** SOURCE RECORDS follows **
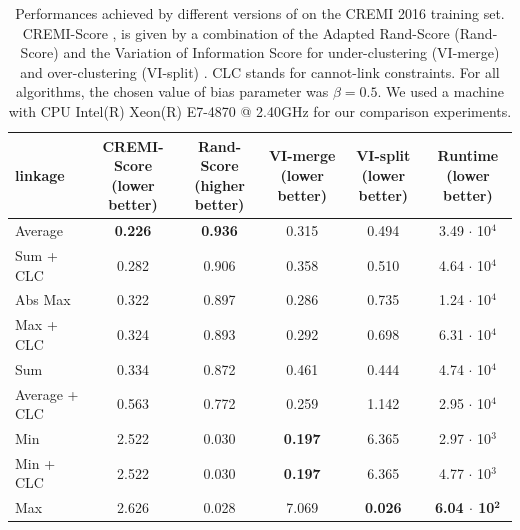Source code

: \begin{table}[t]
\centering
    \scriptsize
        \begin{tabular}{l|c|c|c|c|c}
          \algname{} linkage & \makecell{CREMI-Score\\(lower better)}  & \makecell{Rand-Score\\(higher better)} & \makecell{VI-merge\\(lower better)} & \makecell{VI-split\\(lower better)} & \makecell{Runtime\\(lower better)} \\ \midrule
Average & \textbf{0.226} & \textbf{0.936} & 0.315 & 0.494 & 3.49 $\cdot$ 10$^4$ \\
Sum + CLC \cite{levinkov2017comparative} & 0.282 & 0.906 & 0.358 & 0.510 & 4.64 $\cdot$ 10$^4$ \\
Abs Max \cite{wolf2018mutex} & 0.322 & 0.897 & 0.286 & 0.735 & 1.24 $\cdot$ 10$^4$ \\
Max + CLC & 0.324 & 0.893 & 0.292 & 0.698 & 6.31 $\cdot$ 10$^4$ \\
Sum \cite{keuper2015efficient} & 0.334 & 0.872 & 0.461 & 0.444 & 4.74 $\cdot$ 10$^4$ \\
Average + CLC & 0.563 & 0.772 & 0.259  & 1.142 & 2.95 $\cdot$ 10$^4$ \\
Min & 2.522 & 0.030 & \textbf{0.197} & 6.365 & 2.97 $\cdot$ 10$^3$ \\
Min + CLC & 2.522 & 0.030 & \textbf{0.197}  & 6.365 & 4.77 $\cdot$ 10$^3$ \\
Max & 2.626 & 0.028 & 7.069 & \textbf{0.026} & \textbf{6.04 $\cdot$ 10$^\mathbf{2}$} \\
        \end{tabular}
        \vspace*{1.1em}
    \caption{Performances achieved by different versions of \algname{} on the CREMI 2016 training set. 
    CREMI-Score \cite{cremiChallenge}, is given by a combination of the Adapted Rand-Score (Rand-Score) and the Variation of Information Score for under-clustering (VI-merge) and over-clustering (VI-split) \cite{arganda2015crowdsourcing}.
    CLC stands for cannot-link constraints. For all algorithms, the chosen value of bias parameter was $\beta = 0.5$. We used a machine with CPU Intel(R) Xeon(R) E7-4870 @ 2.40GHz for our comparison experiments. }
    \label{tab:extended_results_cremi}
\end{table}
** End of SOURCE RECORDS **
EXERCISE PROMPT => The line containing "Max & 2.626" marks the end: transcribe every line from the start of the listing up to and including it, minus the pictures.

SOLUTION TO THE PROBLEM =>
Source code

: \begin{table}[t]
\centering
    \scriptsize
        \begin{tabular}{l|c|c|c|c|c}
          \algname{} linkage & \makecell{CREMI-Score\\(lower better)}  & \makecell{Rand-Score\\(higher better)} & \makecell{VI-merge\\(lower better)} & \makecell{VI-split\\(lower better)} & \makecell{Runtime\\(lower better)} \\ \midrule
Average & \textbf{0.226} & \textbf{0.936} & 0.315 & 0.494 & 3.49 $\cdot$ 10$^4$ \\
Sum + CLC \cite{levinkov2017comparative} & 0.282 & 0.906 & 0.358 & 0.510 & 4.64 $\cdot$ 10$^4$ \\
Abs Max \cite{wolf2018mutex} & 0.322 & 0.897 & 0.286 & 0.735 & 1.24 $\cdot$ 10$^4$ \\
Max + CLC & 0.324 & 0.893 & 0.292 & 0.698 & 6.31 $\cdot$ 10$^4$ \\
Sum \cite{keuper2015efficient} & 0.334 & 0.872 & 0.461 & 0.444 & 4.74 $\cdot$ 10$^4$ \\
Average + CLC & 0.563 & 0.772 & 0.259  & 1.142 & 2.95 $\cdot$ 10$^4$ \\
Min & 2.522 & 0.030 & \textbf{0.197} & 6.365 & 2.97 $\cdot$ 10$^3$ \\
Min + CLC & 2.522 & 0.030 & \textbf{0.197}  & 6.365 & 4.77 $\cdot$ 10$^3$ \\
Max & 2.626 & 0.028 & 7.069 & \textbf{0.026} & \textbf{6.04 $\cdot$ 10$^\mathbf{2}$} \\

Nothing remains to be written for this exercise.